Games will look great on the QLED screen, but you won’t get to use all the fancy next-gen bells and whistles. Especially if you’ve shelled out for a PS5 or Xbox Series X.
First things first: of the four HDMI inputs on the One Connect box there’s only one HDMI 2.1 port. That means if you have two next-gen consoles, you’re going to have to either switch the input constantly, or make do with last-gen graphics.
You do get Variable Refresh Rate compatibility up to 120 frames per second (or 120 Hertz), but only on the 55-inch model and up. If you get the 50-, 42- or 32-inch 2021 Frame, you aren’t getting support for anything more than 60 frames per second (or 60 Hertz).
You don’t get support for NVIDIA G-Sync, nor is there Dolby Vision support built-in.
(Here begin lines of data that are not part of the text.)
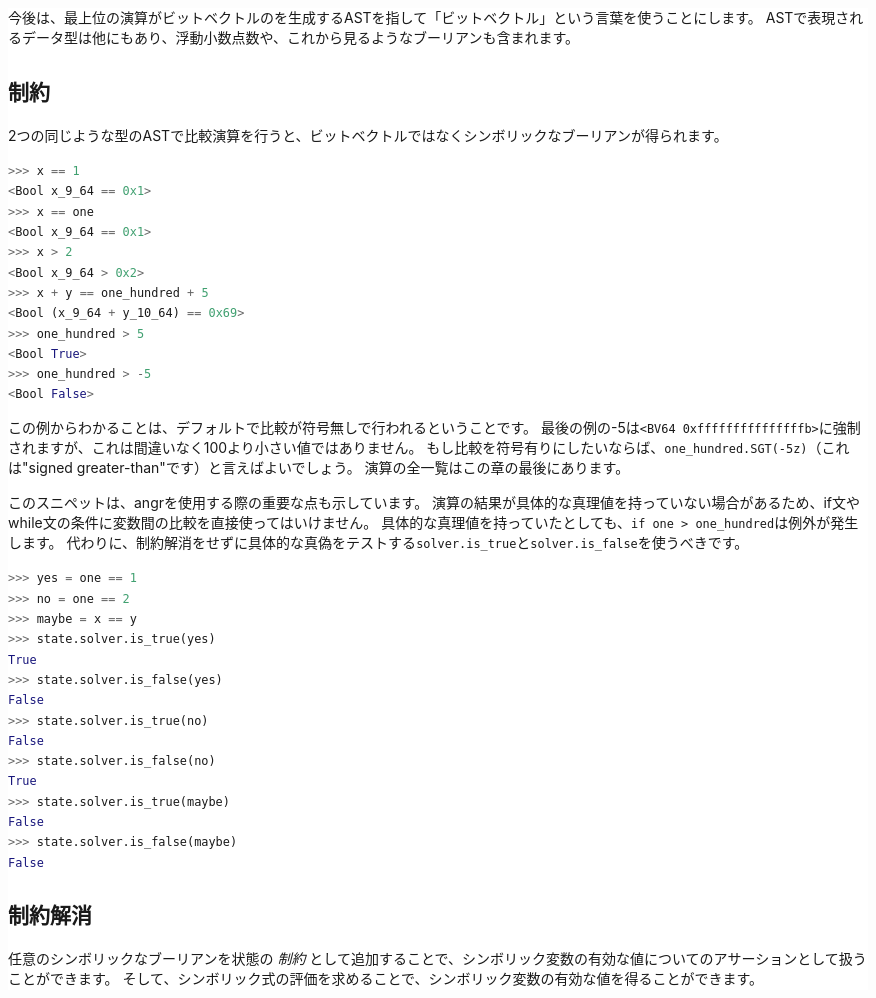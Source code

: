 今後は、最上位の演算がビットベクトルのを生成するASTを指して「ビットベクトル」という言葉を使うことにします。
ASTで表現されるデータ型は他にもあり、浮動小数点数や、これから見るようなブーリアンも含まれます。

## 制約

2つの同じような型のASTで比較演算を行うと、ビットベクトルではなくシンボリックなブーリアンが得られます。

```python
>>> x == 1
<Bool x_9_64 == 0x1>
>>> x == one
<Bool x_9_64 == 0x1>
>>> x > 2
<Bool x_9_64 > 0x2>
>>> x + y == one_hundred + 5
<Bool (x_9_64 + y_10_64) == 0x69>
>>> one_hundred > 5
<Bool True>
>>> one_hundred > -5
<Bool False>
```

この例からわかることは、デフォルトで比較が符号無しで行われるということです。
最後の例の-5は`<BV64 0xfffffffffffffffb>`に強制されますが、これは間違いなく100より小さい値ではありません。
もし比較を符号有りにしたいならば、`one_hundred.SGT(-5z)`（これは"signed greater-than"です）と言えばよいでしょう。
演算の全一覧はこの章の最後にあります。

このスニペットは、angrを使用する際の重要な点も示しています。
演算の結果が具体的な真理値を持っていない場合があるため、if文やwhile文の条件に変数間の比較を直接使ってはいけません。
具体的な真理値を持っていたとしても、`if one > one_hundred`は例外が発生します。
代わりに、制約解消をせずに具体的な真偽をテストする`solver.is_true`と`solver.is_false`を使うべきです。

```python
>>> yes = one == 1
>>> no = one == 2
>>> maybe = x == y
>>> state.solver.is_true(yes)
True
>>> state.solver.is_false(yes)
False
>>> state.solver.is_true(no)
False
>>> state.solver.is_false(no)
True
>>> state.solver.is_true(maybe)
False
>>> state.solver.is_false(maybe)
False
```

## 制約解消

任意のシンボリックなブーリアンを状態の _制約_ として追加することで、シンボリック変数の有効な値についてのアサーションとして扱うことができます。
そして、シンボリック式の評価を求めることで、シンボリック変数の有効な値を得ることができます。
There is HDR10+ and AMD FreeSync compatibility, but it pales in comparison to other TVs that have everything ready to go right out of the box.
The new Frame models do come with Game Mode that improves the input lag, but surprisingly there’s little else you can do with it. It’s mostly just a bit of visual jazz to make you feel good while you’re gaming.
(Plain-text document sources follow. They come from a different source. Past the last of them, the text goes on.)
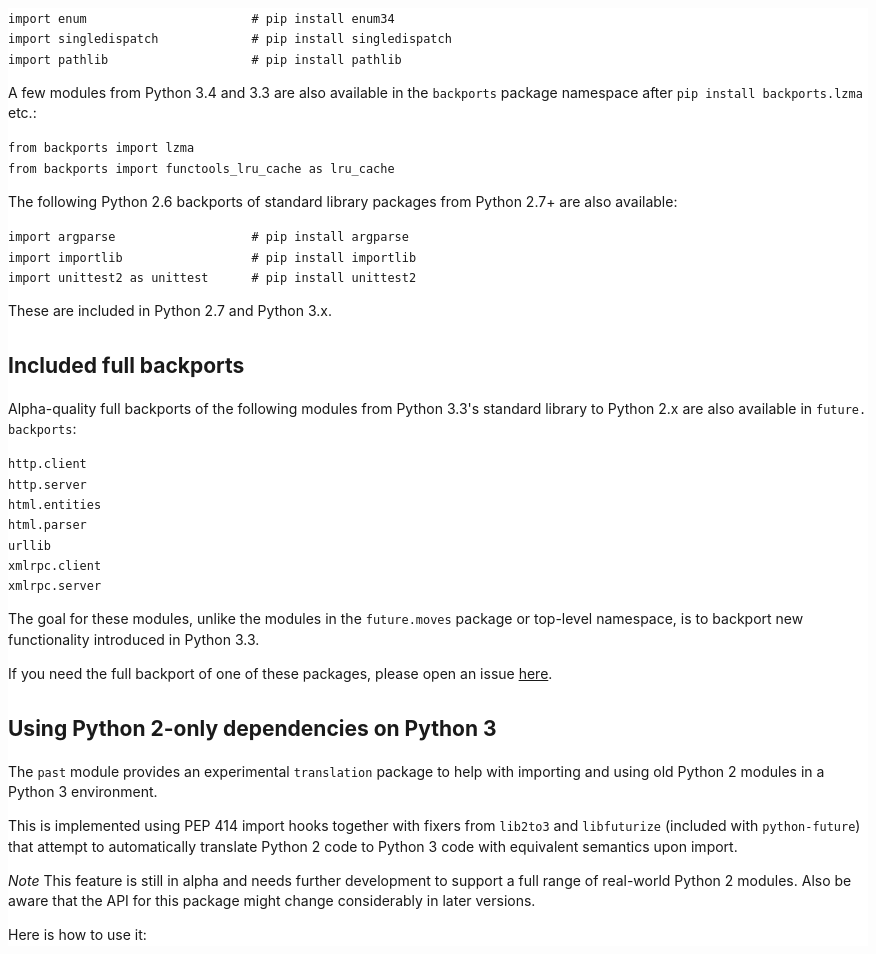    
    import enum                       # pip install enum34
    import singledispatch             # pip install singledispatch
    import pathlib                    # pip install pathlib
    

A few modules from Python 3.4 and 3.3 are also available in the `backports` package namespace after `pip install backports.lzma` etc.:
    
    
    from backports import lzma
    from backports import functools_lru_cache as lru_cache
    

The following Python 2.6 backports of standard library packages from Python 2.7+ are also available:
    
    
    import argparse                   # pip install argparse
    import importlib                  # pip install importlib
    import unittest2 as unittest      # pip install unittest2
    

These are included in Python 2.7 and Python 3.x.

## Included full backports

Alpha-quality full backports of the following modules from Python 3.3's standard library to Python 2.x are also available in `future.backports`:
    
    
    http.client
    http.server
    html.entities
    html.parser
    urllib
    xmlrpc.client
    xmlrpc.server
    

The goal for these modules, unlike the modules in the `future.moves` package or top-level namespace, is to backport new functionality introduced in Python 3.3.

If you need the full backport of one of these packages, please open an issue [here][4].

## Using Python 2-only dependencies on Python 3

The `past` module provides an experimental `translation` package to help with importing and using old Python 2 modules in a Python 3 environment.

This is implemented using PEP 414 import hooks together with fixers from `lib2to3` and `libfuturize` (included with `python-future`) that attempt to automatically translate Python 2 code to Python 3 code with equivalent semantics upon import.

_Note_ This feature is still in alpha and needs further development to support a full range of real-world Python 2 modules. Also be aware that the API for this package might change considerably in later versions.

Here is how to use it:
    

[1]: http://python-future.org/unicode_literals.html#unicode-literals
[2]: http://python-future.org/what_else.html#what-else
[3]: http://python-future.org/futurize.html#forwards-conversion-stage2
[4]: https://github.com/PythonCharmers/python-future
[5]: http://python-future.org/conversion_limitations.html#futurize-limitations
[6]: https://github.com/PythonCharmers/python-future/
[7]: http://python-future.org/stdlib_incompatibilities.html#stdlib-incompatibilities
[8]: http://lwn.net/Articles/165039/
[9]: http://bugs.python.org/issue1065986#msg207403
[10]: http://stackoverflow.com/questions/809796/any-gotchas-using-unicode-literals-in-python-2-6
[11]: https://docs.djangoproject.com/en/dev/topics/python3/#unicode-literals
[12]: https://groups.google.com/forum/#!topic/django-developers/2ddIWdicbNY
If you’re getting this as a TV you’ll be gaming on a lot, maybe think twice? There are other TVs out there that support everything from FreeSync to G-SYNC; VRR to HFR; Dolby Atmos and Vision, and HDMI 2.1 on more than just a single port. None of them look as good as The Frame though. It’s a real Catch 22.
Should you buy it?
This was a tough one, to be honest. The Frame is the best looking TV on the market right now. Hands down. No question. Roll credits. Give them the award.
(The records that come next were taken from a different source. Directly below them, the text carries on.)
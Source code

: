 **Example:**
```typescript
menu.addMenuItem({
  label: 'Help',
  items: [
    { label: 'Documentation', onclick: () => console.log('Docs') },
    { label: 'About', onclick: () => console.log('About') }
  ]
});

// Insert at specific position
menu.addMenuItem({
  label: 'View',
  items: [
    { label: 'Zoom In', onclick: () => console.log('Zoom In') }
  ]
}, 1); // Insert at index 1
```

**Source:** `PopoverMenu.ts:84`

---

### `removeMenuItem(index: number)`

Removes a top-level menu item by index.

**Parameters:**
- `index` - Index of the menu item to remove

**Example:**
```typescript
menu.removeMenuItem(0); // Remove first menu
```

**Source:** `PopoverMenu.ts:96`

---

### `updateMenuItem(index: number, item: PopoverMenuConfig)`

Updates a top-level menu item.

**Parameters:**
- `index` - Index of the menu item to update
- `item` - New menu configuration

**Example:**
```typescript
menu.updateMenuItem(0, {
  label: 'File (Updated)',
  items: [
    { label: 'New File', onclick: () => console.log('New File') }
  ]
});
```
The reduction in overall width compared to previous models delivers on the promise of The Frame like never before. It’s not a TV masquerading as art anymore. It’s art in and of itself.
It hangs discreetly and effortlessly among a wall of actual paintings and other art in such a way that you would never know it’s a TV unless someone told you.
The ongoing curation of the Samsung Art Store remains a massive selling point. And at half the price of a base-level streaming service subscription, it’s still a pretty great deal.
When it’s off, The Frame is the best TV you can buy from an aesthetic standpoint. When it’s on, however, we’re faced with different questions.
The panel inside The Frame 2021 is essentially still a few years old. It’s a “lifestyle TV”, which means Samsung is more concerned with the aesthetics than the technology. And it kind of shows.
It’s tough to recommend a years-old TV to anyone who is shopping new, but the QLED panel still holds up in this reviewer’s opinion. The blacks are still great; the colours pop (if a little desaturated compared to newer OLEDs), and it has kept up with the times thanks to the addition of HDMI 2.1 and a Game Mode.
From a tech standpoint, it’s not the best TV you can buy. But that’s the wrong question to be asking. If you’re someone who wants a TV that doesn’t look like a TV, then you absolutely cannot go past The Frame in 2021.